Where villagers hurl abuses to ward off evil spirits!

Kullu (Himachal Pradesh), Jan 1 (IANS) It’s a festival of hurling choicest abuses at each other.

Old-timers say it’s a centuries old tradition that helps keep evil spirits at bay.
The Diyali festival was celebrated Tuesday night in Naggar village, known for Russian painter and philosopher Nicholas Roerich’s estate and 25 km from this town, where the locals participated.
“More than 2,000 villagers took out processions in the village last night with flames lit on pine and deodar twigs,” local Sushil Sharma said.
According to tradition, the festival, which marks invoking gods amid the beating of drums and blowing of trumpets, is celebrated on the night of new moon ‘amavasya’ (moonless night of the dark fortnight of a lunar month) in the Poush month (Dec 16 to Jan 13).

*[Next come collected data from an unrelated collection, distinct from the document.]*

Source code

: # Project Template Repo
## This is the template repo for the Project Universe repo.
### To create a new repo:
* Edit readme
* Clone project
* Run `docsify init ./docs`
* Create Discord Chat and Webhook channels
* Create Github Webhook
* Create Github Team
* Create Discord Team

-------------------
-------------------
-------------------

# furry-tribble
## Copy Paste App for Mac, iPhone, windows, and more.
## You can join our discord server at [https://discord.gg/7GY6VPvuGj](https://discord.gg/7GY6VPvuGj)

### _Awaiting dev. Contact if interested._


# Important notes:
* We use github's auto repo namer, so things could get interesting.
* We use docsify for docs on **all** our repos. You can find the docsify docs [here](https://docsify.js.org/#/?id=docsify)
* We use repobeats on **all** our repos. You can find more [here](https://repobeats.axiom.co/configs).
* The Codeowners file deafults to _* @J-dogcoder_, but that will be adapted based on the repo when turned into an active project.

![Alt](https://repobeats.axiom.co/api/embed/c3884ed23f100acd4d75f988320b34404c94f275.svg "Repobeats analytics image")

It’s mainly celebrated in villages located in the picturesque Kullu Valley that are normally marooned in snow in winter.
As per the tradition, the first torch is lit at the Jagti Pat temple, located in Naggar village, the erstwhile capital of the Kullu rulers. From there, the locals take the flame lit on twigs to their village and home for lighting.
“The locals take out processions through the villages, carrying a man on a pole with sheep horns adorning his head. During the procession, they sing abusive phrases. The abuses help warding off evil spirits,” said octogenarian Dule Ram.
The womenfolk are barred to participate in the procession.
After the culmination of the procession at the Jagti Pat temple, the temple priest read out the forecast of the year ahead.
“Like Diwali, houses are cleaned and ‘puja’ is performed to mark Diyali festival. It also marks merrymaking and singing folksongs,” Ram added.
The flames lit on pine and deodar twigs would continue to light their houses for next two-three days, locals said.
The festival also sees purchase of utensils and clothes and cooking of special dishes.